#### [Exercise description]
Whenever a line contains "path", include it in the count; reply with the number of such lines in the data and nothing else.

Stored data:
»»

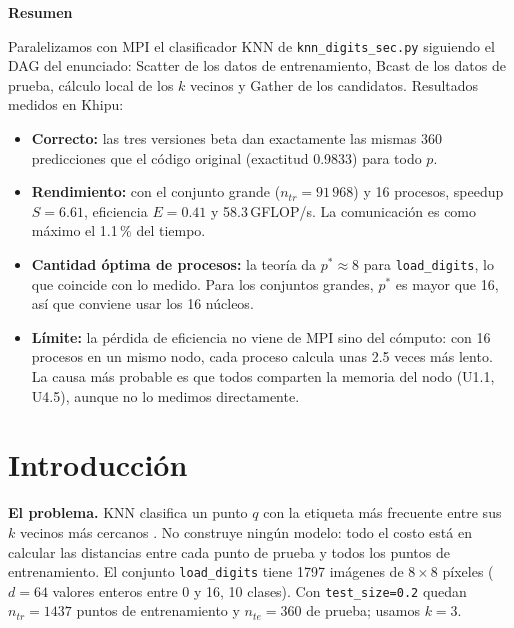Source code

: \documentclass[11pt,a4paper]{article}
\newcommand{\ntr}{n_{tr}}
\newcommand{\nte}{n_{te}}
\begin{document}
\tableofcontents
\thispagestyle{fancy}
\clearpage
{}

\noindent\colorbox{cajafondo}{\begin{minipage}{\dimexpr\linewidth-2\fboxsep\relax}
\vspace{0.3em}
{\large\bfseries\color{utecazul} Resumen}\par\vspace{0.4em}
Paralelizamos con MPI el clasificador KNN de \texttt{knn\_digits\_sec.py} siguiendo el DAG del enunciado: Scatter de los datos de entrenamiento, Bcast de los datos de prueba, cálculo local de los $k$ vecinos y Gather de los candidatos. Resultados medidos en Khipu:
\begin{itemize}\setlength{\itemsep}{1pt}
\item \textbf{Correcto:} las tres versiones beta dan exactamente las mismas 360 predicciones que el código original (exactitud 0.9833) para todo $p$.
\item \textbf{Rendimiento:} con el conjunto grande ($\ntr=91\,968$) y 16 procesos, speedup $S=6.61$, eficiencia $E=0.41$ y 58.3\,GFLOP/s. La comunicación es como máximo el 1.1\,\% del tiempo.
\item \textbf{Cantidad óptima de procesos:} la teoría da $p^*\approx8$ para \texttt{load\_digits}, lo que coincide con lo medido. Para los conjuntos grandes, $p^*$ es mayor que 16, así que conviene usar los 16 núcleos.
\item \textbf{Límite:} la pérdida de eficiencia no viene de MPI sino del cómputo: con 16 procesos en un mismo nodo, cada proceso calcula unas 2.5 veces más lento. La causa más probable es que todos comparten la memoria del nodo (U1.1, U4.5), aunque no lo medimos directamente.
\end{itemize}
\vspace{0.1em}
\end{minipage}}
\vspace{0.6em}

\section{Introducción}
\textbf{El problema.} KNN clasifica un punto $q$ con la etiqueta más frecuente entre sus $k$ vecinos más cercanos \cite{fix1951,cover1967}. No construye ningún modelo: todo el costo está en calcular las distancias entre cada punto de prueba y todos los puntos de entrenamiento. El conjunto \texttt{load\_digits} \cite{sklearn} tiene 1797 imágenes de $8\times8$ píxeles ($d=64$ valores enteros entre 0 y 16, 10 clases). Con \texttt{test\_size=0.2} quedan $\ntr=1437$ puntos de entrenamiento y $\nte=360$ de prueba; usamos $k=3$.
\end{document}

««
»»

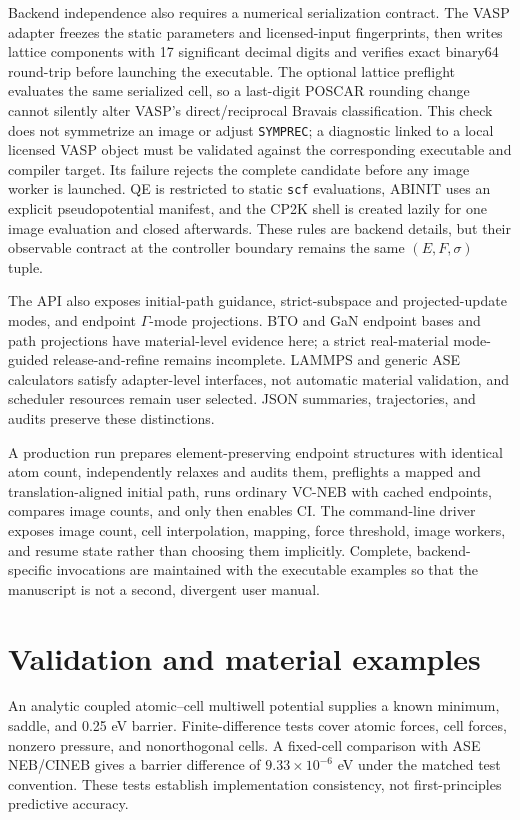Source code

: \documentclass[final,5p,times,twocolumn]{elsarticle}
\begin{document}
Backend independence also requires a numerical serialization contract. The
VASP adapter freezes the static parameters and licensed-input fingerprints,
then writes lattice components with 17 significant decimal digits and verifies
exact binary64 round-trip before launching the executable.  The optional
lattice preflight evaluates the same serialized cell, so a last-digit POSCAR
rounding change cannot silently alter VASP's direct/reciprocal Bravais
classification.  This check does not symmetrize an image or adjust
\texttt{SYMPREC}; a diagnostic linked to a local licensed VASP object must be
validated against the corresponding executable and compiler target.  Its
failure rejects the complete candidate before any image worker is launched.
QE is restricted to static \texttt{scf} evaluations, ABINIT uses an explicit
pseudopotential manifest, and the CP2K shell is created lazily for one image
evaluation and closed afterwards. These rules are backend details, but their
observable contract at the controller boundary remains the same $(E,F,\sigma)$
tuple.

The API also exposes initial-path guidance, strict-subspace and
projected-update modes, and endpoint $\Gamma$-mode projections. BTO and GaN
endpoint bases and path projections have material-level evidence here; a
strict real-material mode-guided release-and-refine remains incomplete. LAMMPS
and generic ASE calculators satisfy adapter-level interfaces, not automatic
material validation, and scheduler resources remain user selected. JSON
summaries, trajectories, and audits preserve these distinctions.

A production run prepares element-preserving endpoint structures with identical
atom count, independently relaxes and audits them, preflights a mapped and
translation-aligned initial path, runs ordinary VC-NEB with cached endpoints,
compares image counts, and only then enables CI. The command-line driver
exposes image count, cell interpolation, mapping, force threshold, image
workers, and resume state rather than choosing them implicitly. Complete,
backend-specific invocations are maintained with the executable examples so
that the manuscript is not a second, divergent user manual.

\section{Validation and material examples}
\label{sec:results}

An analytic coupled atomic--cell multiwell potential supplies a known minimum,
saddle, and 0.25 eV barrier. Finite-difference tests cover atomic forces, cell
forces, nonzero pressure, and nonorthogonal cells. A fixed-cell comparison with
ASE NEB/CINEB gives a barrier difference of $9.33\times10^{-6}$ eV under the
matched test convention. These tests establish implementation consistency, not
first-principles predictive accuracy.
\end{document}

««

#### [Response below]
3